When I am trying to benchmark I get strange results
julia> @btime f($x1)
4.707 ms (0 allocations: 0 bytes)
julia> @btime f($x2)
4.652 ms (0 allocations: 0 bytes)
julia> @btime g($x1, $x2)
9.096 ms (20 allocations: 1.56 KiB)
so it looks like instead of being run in parallel tasks are run sequentially. I suppose something simple is missed, but I can’t figure out what exactly.
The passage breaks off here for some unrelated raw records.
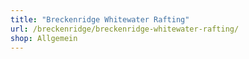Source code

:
 ```yaml
---
title: "Breckenridge Whitewater Rafting"
url: /breckenridge/breckenridge-whitewater-rafting/
shop: Allgemein
---
```

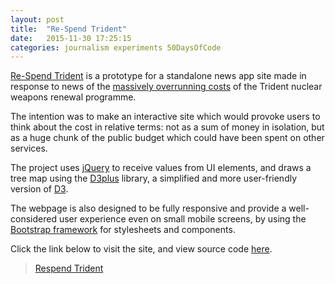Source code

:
 ```yaml
---
layout: post
title:  "Re-Spend Trident"
date:   2015-11-30 17:25:15
categories: journalism experiments 50DaysOfCode
---
```


[Re-Spend Trident][RT] is a prototype for a standalone news app site made in response to news of the [massively overrunning costs][OC] of the Trident nuclear weapons renewal programme.

The intention was to make an interactive site which would provoke users to think about the cost in relative terms: not as a sum of money in isolation, but as a huge chunk of the public budget which could have been spent on other services.

The project uses [jQuery](http://jquery.com/) to receive values from UI elements, and draws a tree map using the [D3plus](http://d3plus.org/) library, a simplified and more user-friendly version of [D3](http://d3js.org/).

The webpage is also designed to be fully responsive and provide a well-considered user experience even on small mobile screens, by using the [Bootstrap framework](http://getbootstrap.com/) for stylesheets and components.

Click the link below to visit the site, and view source code [here](https://github.com/infratxt/infratxt.github.io/tree/master/project/respendtrident).

> [Respend Trident](http://www.infratxt.co/project/respendtrident/)

[RT]: http://www.infratxt.co/project/respendtrident/
[OC]: http://www.huffingtonpost.co.uk/2015/11/23/trident-defence-billion-strategic-defence-_n_8630554.html
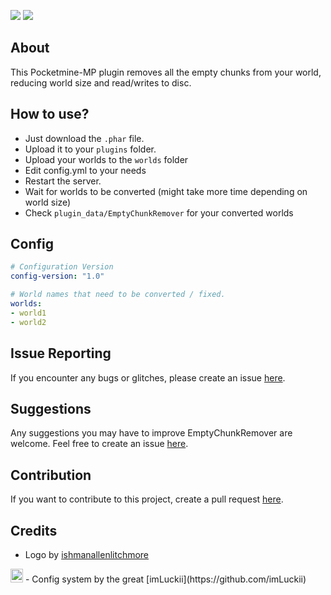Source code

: [![](https://poggit.pmmp.io/shield.dl/EmptyChunkRemover)](https://poggit.pmmp.io/p/EmptyChunkRemover) [![](https://poggit.pmmp.io/shield.dl.total/EmptyChunkRemover)](https://poggit.pmmp.io/p/EmptyChunkRemover)

## About

This Pocketmine-MP plugin removes all the empty chunks from your world, reducing world size and read/writes to disc.

## How to use?
- Just download the ``.phar`` file.
- Upload it to your ``plugins`` folder.
- Upload your worlds to the ``worlds`` folder
- Edit config.yml to your needs
- Restart the server.
- Wait for worlds to be converted (might take more time depending on world size)
- Check ``plugin_data/EmptyChunkRemover`` for your converted worlds

## Config

```yaml
# Configuration Version
config-version: "1.0"

# World names that need to be converted / fixed.
worlds:
- world1
- world2
```

## Issue Reporting

If you encounter any bugs or glitches, please create an issue [here](https://github.com/HGRgamer/EmptyChunkRemover/issues/new).

## Suggestions

Any suggestions you may have to improve EmptyChunkRemover are welcome. Feel free to create an issue [here](https://github.com/HGRgamer/EmptyChunkRemover/issues/new).

## Contribution

If you want to contribute to this project, create a pull request [here](https://github.com/HGRgamer/EmptyChunkRemover/pulls).

## Credits
- Logo by [ishmanallenlitchmore](https://www.deviantart.com/ishmanallenlitchmore/gallery) 
<img src="https://images-wixmp-ed30a86b8c4ca887773594c2.wixmp.com/f/c5bcf0c7-4a91-4195-8c76-36e4c285de29/d6buu1p-fa3c9939-ef89-42d0-a6ee-236c5401fa94.png/v1/fill/w_789,h_1013/chunk_of_minecraft_by_ishmanallenlitchmore_d6buu1p-pre.png?token=eyJ0eXAiOiJKV1QiLCJhbGciOiJIUzI1NiJ9.eyJzdWIiOiJ1cm46YXBwOjdlMGQxODg5ODIyNjQzNzNhNWYwZDQxNWVhMGQyNmUwIiwiaXNzIjoidXJuOmFwcDo3ZTBkMTg4OTgyMjY0MzczYTVmMGQ0MTVlYTBkMjZlMCIsIm9iaiI6W1t7ImhlaWdodCI6Ijw9NDE1NiIsInBhdGgiOiJcL2ZcL2M1YmNmMGM3LTRhOTEtNDE5NS04Yzc2LTM2ZTRjMjg1ZGUyOVwvZDZidXUxcC1mYTNjOTkzOS1lZjg5LTQyZDAtYTZlZS0yMzZjNTQwMWZhOTQucG5nIiwid2lkdGgiOiI8PTMyNDAifV1dLCJhdWQiOlsidXJuOnNlcnZpY2U6aW1hZ2Uub3BlcmF0aW9ucyJdfQ.8KFf_nRXwMshTSWXJoVCQ3_5049rnaGtgjLLb6PlRzQ" width="20" height="22">
- Config system by the great [imLuckii](https://github.com/imLuckii)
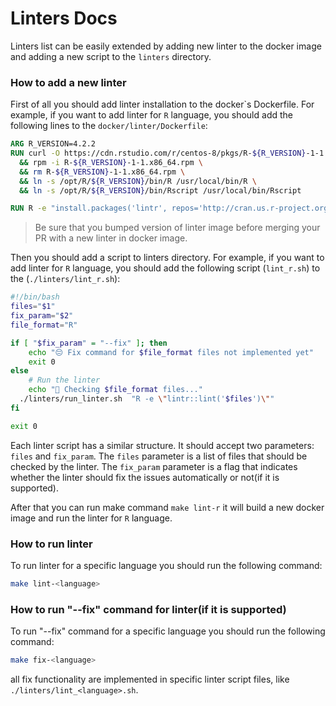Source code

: # Linters Docs

Linters list can be easily extended by adding new linter to the docker image and adding a new script to the `linters` directory.

### How to add a new linter

First of all you should add linter installation to the docker\`s Dockerfile. For example, if you want to add linter for `R` language, you should add the following lines to the `docker/linter/Dockerfile`:

```dockerfile
ARG R_VERSION=4.2.2
RUN curl -O https://cdn.rstudio.com/r/centos-8/pkgs/R-${R_VERSION}-1-1.x86_64.rpm \
  && rpm -i R-${R_VERSION}-1-1.x86_64.rpm \
  && rm R-${R_VERSION}-1-1.x86_64.rpm \
  && ln -s /opt/R/${R_VERSION}/bin/R /usr/local/bin/R \
  && ln -s /opt/R/${R_VERSION}/bin/Rscript /usr/local/bin/Rscript

RUN R -e "install.packages('lintr', repos='http://cran.us.r-project.org')"
```
> Be sure that you bumped version of linter image before merging your PR with a new linter in docker image.

Then you should add a script to linters directory. For example, if you want to add linter for `R` language, you should add the following script (`lint_r.sh`) to the (`./linters/lint_r.sh`):

```bash
#!/bin/bash
files="$1"
fix_param="$2"
file_format="R"

if [ "$fix_param" = "--fix" ]; then
    echo "😔 Fix command for $file_format files not implemented yet"
    exit 0
else
    # Run the linter
    echo "🔬 Checking $file_format files..."
  ./linters/run_linter.sh  "R -e \"lintr::lint('$files')\""
fi

exit 0
```
Each linter script has a similar structure. It should accept two parameters: `files` and `fix_param`. The `files` parameter is a list of files that should be checked by the linter. The `fix_param` parameter is a flag that indicates whether the linter should fix the issues automatically or not(if it is supported).

After that you can run make command `make lint-r` it will build a new docker image and run the linter for `R` language.

### How to run linter

To run linter for a specific language you should run the following command:

```bash
make lint-<language>
```

### How to run "--fix" command for linter(if it is supported)

To run "--fix" command for a specific language you should run the following command:

```bash
make fix-<language>
```
all fix functionality are implemented in specific linter script files, like `./linters/lint_<language>.sh`.
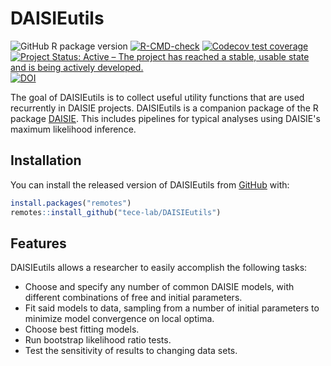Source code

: 
# DAISIEutils

<!-- badges: start -->
![GitHub R package version](https://img.shields.io/github/r-package/v/tece-lab/DAISIEutils)
[![R-CMD-check](https://github.com/tece-lab/DAISIEutils/workflows/R-CMD-check/badge.svg)](https://github.com/tece-lab/DAISIEutils/actions)
[![Codecov test coverage](https://codecov.io/gh/tece-lab/DAISIEutils/branch/master/graph/badge.svg)](https://codecov.io/gh/tece-lab/DAISIEutils?branch=master)
[![Project Status: Active – The project has reached a stable, usable state and is being actively developed.](https://www.repostatus.org/badges/latest/active.svg)](https://www.repostatus.org/#active)
[![DOI](https://zenodo.org/badge/DOI/10.5281/zenodo.4721424.svg)](https://doi.org/10.5281/zenodo.4721424)
<!-- badges: end -->

The goal of DAISIEutils is to collect useful utility functions that are used recurrently in DAISIE projects. DAISIEutils is a companion package of the R package [DAISIE](https://github.com/rsetienne/DAISIE).
This includes pipelines for typical analyses using DAISIE's maximum likelihood inference.

## Installation

You can install the released version of DAISIEutils from [GitHub](https://github.com/tece-lab/DAISIEutils) with:

``` r
install.packages("remotes")
remotes::install_github("tece-lab/DAISIEutils")
```

## Features

DAISIEutils allows a researcher to easily accomplish the following tasks:

* Choose and specify any number of common DAISIE models, with different combinations of free and initial parameters.
* Fit said models to data, sampling from a number of initial parameters to minimize model convergence on local optima.
* Choose best fitting models.
* Run bootstrap likelihood ratio tests.
* Test the sensitivity of results to changing data sets.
It’s not an overhead problem, because I get similar results with different sizes of vectors
For me your usage looks fine. Maybe you are hitting memory bandwidth limit? What if your f would use more cpu and less memory?
function f(n)
res = 0.0
for i in 1:n
res += rand()
end
return res
end
function g(n1, n2)
t1 = Threads.@spawn f(n1)
t2 = Threads.@spawn f(n2)
fetch(t1) + fetch(t2)
end
You are absolutely right. Out of curiosity I implemented the same code in C++ with similar results. Almost no performance gain in simple sum, but substantial difference with more cpu intensive calculations. Guess that’s wonderful world of multi-threading for you. So I suppose rule of thumb is “if you have many lightweight calculations than you should try to combine them in one big kernel”?
Oh, now I suddenly understood what broadcast fusing was about…
Yes. Personally I really like functional approach (like transducers or fmap). Instead of processing arrays and store intermediate result, construct processing flow by lazy iteration and apply composed functions once.
could you elaborate? I am not into it, but i guess it something similar to transducers
Well, one of the idea is actually the same, if you have many vectorized computations than it’s more practical to combine them into a single loop. Of course in case of broadcast allocations of temporary arrays was more important, but memory locality took it part as well.
Thanks, the article is great, I like the comparison to map.
I have 2 thoughts related to this topic:
Languages like C# spend some extra cycles during iteration, so things like this execute faster in parallel. Julia does it so fast, that there is no room for that, RAM is just too slow to occupy CPU.
Memory is a bottleneck for modern CPUs (32+ cores). I am trying to develop sound synthesizer that needs to sum massive number of sinusoids. I discovered it is faster to generate samples from differential equation in cpu, rather than read and interpolate them from pre-calculated tables.